# Japanese theorem for cyclic quadrilaterals

In geometry, the Japanese theorem states that the centers of the incircles of certain triangles inside a cyclic quadrilateral are vertices of a rectangle.

Triangulating an arbitrary concyclic quadrilateral by its diagonals yields four overlapping triangles (each diagonal creates two triangles). The centers of the incircles of those triangles form a rectangle.

Specifically, let $\square ABCD$ be an arbitrary concyclic quadrilateral and let be $M_1,M_2,M_3,M_4$ the incenters of the triangles $\triangle ABD, \triangle ABC, \triangle BCD, \triangle ACD$. Then the quadrilateral formed by $M_1,M_2,M_3,M_4$ is a rectangle.

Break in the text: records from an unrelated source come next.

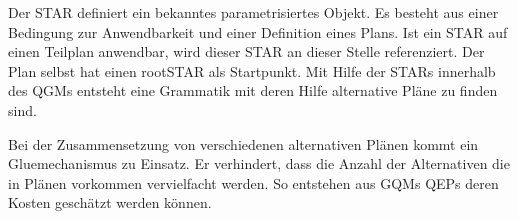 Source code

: Der \ac{STAR} definiert ein bekanntes parametrisiertes Objekt. Es besteht aus einer Bedingung zur Anwendbarkeit und einer Definition  eines Plans. Ist ein STAR auf einen Teilplan anwendbar, wird dieser STAR an dieser Stelle referenziert. Der Plan selbst hat einen rootSTAR als Startpunkt. Mit Hilfe der STARs innerhalb des \ac{QGM}s entsteht  eine Grammatik mit deren Hilfe alternative Pläne zu finden sind. 

Bei der Zusammensetzung von verschiedenen alternativen Plänen kommt ein Gluemechanismus zu Einsatz. Er verhindert, dass die Anzahl der Alternativen die in Plänen vorkommen vervielfacht werden. So entstehen aus GQMs QEPs deren Kosten geschätzt werden können.

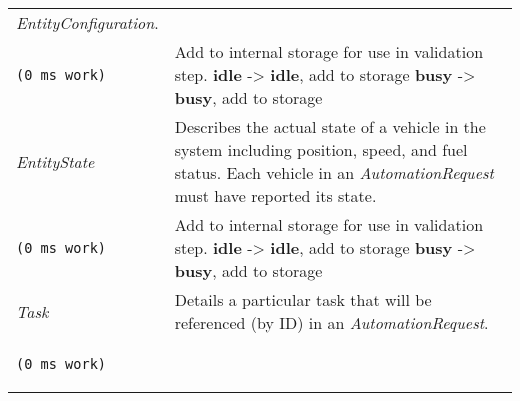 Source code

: \begin{longtable}[c]{@{}ll@{}}
\begin{minipage}[t]{0.65\columnwidth}
\emph{EntityConfiguration}.
\strut\end{minipage}\tabularnewline
\begin{minipage}[t]{0.29\columnwidth}\raggedright\strut
\begin{verbatim}
(0 ms work)
\end{verbatim}
\strut\end{minipage} &
\begin{minipage}[t]{0.65\columnwidth}\raggedright\strut
Add to internal storage for use in validation step. \textbf{idle}
-\textgreater{} \textbf{idle}, add to storage \textbf{busy}
-\textgreater{} \textbf{busy}, add to storage
\strut\end{minipage}\tabularnewline
\begin{minipage}[t]{0.29\columnwidth}\raggedright\strut
\emph{EntityState}
\strut\end{minipage} &
\begin{minipage}[t]{0.65\columnwidth}\raggedright\strut
Describes the actual state of a vehicle in the system including
position, speed, and fuel status. Each vehicle in an
\emph{AutomationRequest} must have reported its state.
\strut\end{minipage}\tabularnewline
\begin{minipage}[t]{0.29\columnwidth}\raggedright\strut
\begin{verbatim}
(0 ms work)
\end{verbatim}
\strut\end{minipage} &
\begin{minipage}[t]{0.65\columnwidth}\raggedright\strut
Add to internal storage for use in validation step. \textbf{idle}
-\textgreater{} \textbf{idle}, add to storage \textbf{busy}
-\textgreater{} \textbf{busy}, add to storage
\strut\end{minipage}\tabularnewline
\begin{minipage}[t]{0.29\columnwidth}\raggedright\strut
\emph{Task}
\strut\end{minipage} &
\begin{minipage}[t]{0.65\columnwidth}\raggedright\strut
Details a particular task that will be referenced (by ID) in an
\emph{AutomationRequest}.
\strut\end{minipage}\tabularnewline
\begin{minipage}[t]{0.29\columnwidth}\raggedright\strut
\begin{verbatim}
(0 ms work)
\end{verbatim}
\strut\end{minipage} &
\begin{minipage}[t]{0.65\columnwidth}\raggedright\strut

\end{minipage}
\end{longtable}
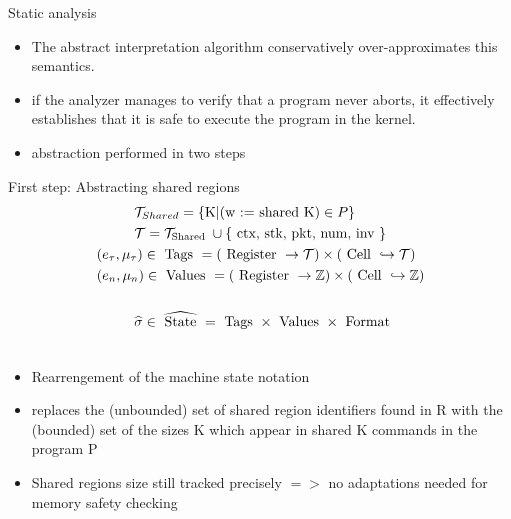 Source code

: \documentclass[aspectratio=169]{beamer}
\begin{document}
\begin{frame}{Static analysis}
\begin{itemize}
  \item The abstract interpretation algorithm conservatively over-approximates this semantics.
  \item if the analyzer manages to verify that a program never aborts, it effectively
establishes that it is safe to execute the program in the kernel.
\item abstraction performed in two steps
  \end{itemize}
\end{frame}

\begin{frame}{First step: Abstracting shared regions}
$$
\begin{aligned}
& \hspace{1cm} \mathcal{T}_{Shared} = \{\text{K} | \text{(w := shared  K)} \in P \} \\
& \hspace{1cm} \mathcal{T}=\mathcal{T}_{\text {Shared }} \cup\{\text { ctx, stk, pkt, num, inv }\} \\
& \left(e_\tau, \mu_\tau\right) \in \text { Tags } =(\text { Register } \rightarrow \mathcal{T}) \times(\text { Cell } \hookrightarrow \mathcal{T}) \\
& \left(e_n, \mu_n\right) \in \text { Values }=(\text { Register } \rightarrow \mathbb{Z}) \times(\text { Cell } \hookrightarrow \mathbb{Z}) \\
& \\
& \vspace{1cm} \hspace{1cm} \widehat{\sigma} \in \widehat{\text { State }}=\text { Tags } \times \text { Values } \times \text { Format } \\
&
\end{aligned}
$$

\begin{itemize}
    \item Rearrengement of the machine state notation
    \item replaces the (unbounded) set of shared region
identifiers found in R with the (bounded) set of the sizes K
which appear in shared K commands in the program P
\item Shared regions size still tracked precisely $=>$ no adaptations needed for memory safety checking
\end{itemize}
\end{frame}
\end{document}
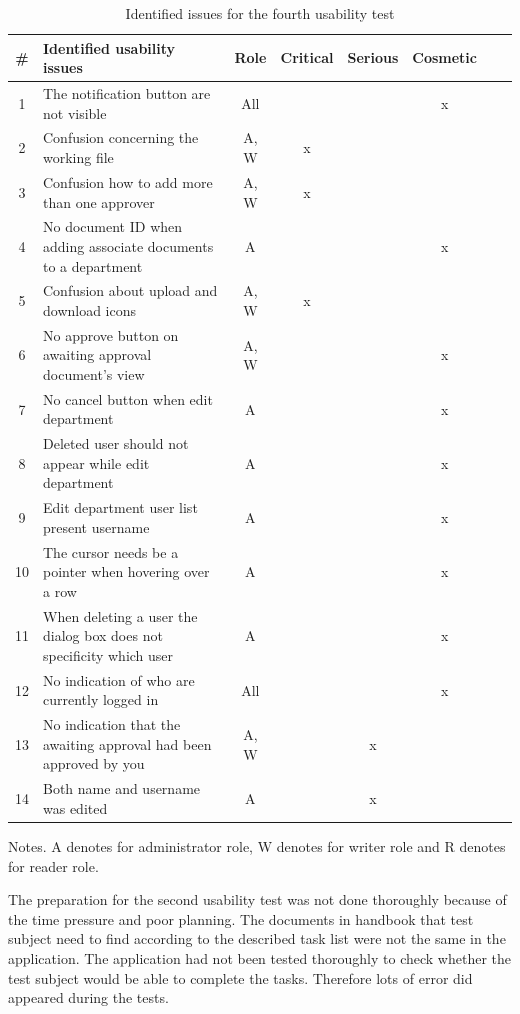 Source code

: \begin{table}[H]
	\begin{center}
	\begin{tabular}{| c | m{15em} | c | c | c | c | c | c |}
		\hline
		\# & \textbf{Identified usability issues} & Role & Critical & Serious & Cosmetic \\
		\hline
		 1 & The notification button are not visible & All & & & x \\
		\hline
		 2 & Confusion concerning the working file & A, W & x & & \\
		\hline
		 3 & Confusion how to add more than one approver & A, W & x & & \\
		\hline
		4 & No document ID when adding associate documents to a department & A & & & x\\
		\hline
		5 &  Confusion about upload and download icons & A, W & x &  &\\
		\hline
		6 & No approve button on awaiting approval document's view & A, W &  & & x\\
		\hline
		7 & No cancel button when edit department & A & & & x\\
		\hline
		8 & Deleted user should not appear while edit department & A & & & x \\
		\hline
		9 & Edit department user list present username & A &  & & x \\
		\hline
		10 & The cursor needs be a pointer when hovering over a row & A &  &  & x \\
		\hline
		11 & When deleting a user the dialog box  does not specificity which user & A & & & x\\
		\hline
		12 & No indication of who are currently logged in & All & & & x \\
		\hline
		13 & No indication that the awaiting approval had been approved by you & A, W & & x & \\
		\hline
		14 & Both name and username was edited & A & & x & \\
		\hline
	\end{tabular}
	\end{center}
	 {\raggedright Notes. A denotes for administrator role, W denotes for writer role and R denotes for reader role.\par}
	\caption{Identified issues for the fourth usability test}\label{tab:utest4}
\end{table}

The preparation for the second usability test was not done thoroughly because of the time pressure and poor planning. 
The documents in handbook that test subject need to find according to the  described task list were not the same in the application. 
The application had not been tested thoroughly to check whether the test subject would be able to complete the tasks.
Therefore lots of error did appeared during the tests.  

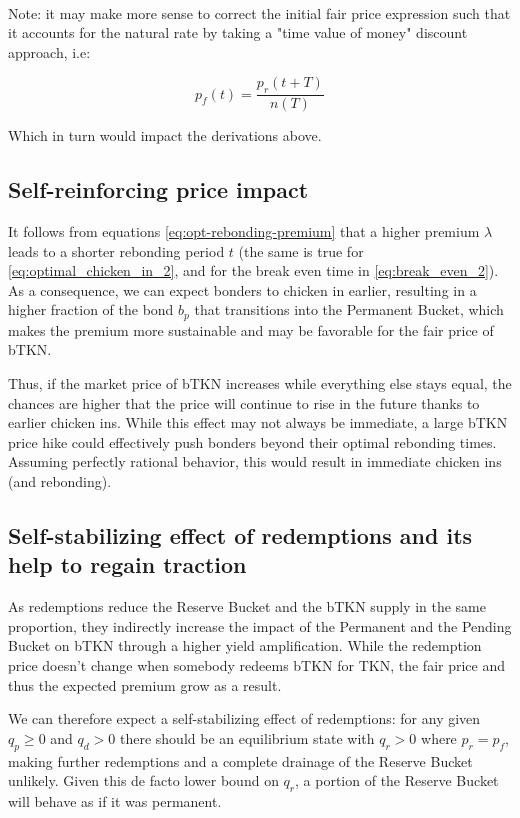 \documentclass{article}
\begin{document}
\paragraph{}

Note: it may make more sense to correct the initial fair price expression such that it accounts for the natural rate by taking a "time value of money" discount approach, i.e:

\begin{equation}
  \label{eq:conservative-1}
p_f(t) = \frac{p_r(t + T)}{n(T)}
\end{equation}

Which in turn would impact the derivations above.

\subsection{Self-reinforcing price impact}
It follows from equations \ref{eq:opt-rebonding-premium} that a higher premium $\lambda$ leads to a shorter rebonding period $t$ (the same is true for \ref{eq:optimal_chicken_in_2}, and for the break even time in \ref{eq:break_even_2}). As a consequence, we can expect bonders to chicken in earlier, resulting in a higher fraction of the bond $b_p$ that transitions into the Permanent Bucket, which makes the premium more sustainable and may be favorable for the fair price of bTKN.

Thus, if the market price of bTKN increases while everything else stays equal, the chances are higher that the price will continue to rise in the future thanks to earlier chicken ins. While this effect may not always be immediate, a large bTKN price hike could effectively push bonders beyond their optimal rebonding times.
Assuming perfectly rational behavior, this would result in immediate chicken ins (and rebonding).

\subsection{Self-stabilizing effect of redemptions and its help to regain traction}
  \label{sec:self-stabilizing}
As redemptions reduce the Reserve Bucket and the bTKN supply in the same proportion, they indirectly increase the impact of the Permanent and the Pending Bucket on bTKN through a higher yield amplification. While the redemption price doesn't change when somebody redeems bTKN for TKN, the fair price and thus the expected premium grow as a result. 

We can therefore expect a self-stabilizing effect of redemptions: for any given $q_p \geq 0$ and $q_d > 0$ there should be an equilibrium state with $q_r > 0$ where $p_r = p_f$, making further redemptions and a complete drainage of the Reserve Bucket unlikely. Given this de facto lower bound on $q_r$, a portion of the Reserve Bucket will behave as if it was permanent.
\end{document}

Note that this theorem is easily extended to prove the Japanese theorem for cyclic polygons. To prove the quadrilateral case, simply construct the parallelogram tangent to the corners of the constructed rectangle, with sides parallel to the diagonals of the quadrilateral. The construction shows that the parallelogram is a rhombus, which is equivalent to showing that the sums of the radii of the incircles tangent to each diagonal are equal.

The quadrilateral case immediately proves the general case by induction on the set of triangulating partitions of a general polygon.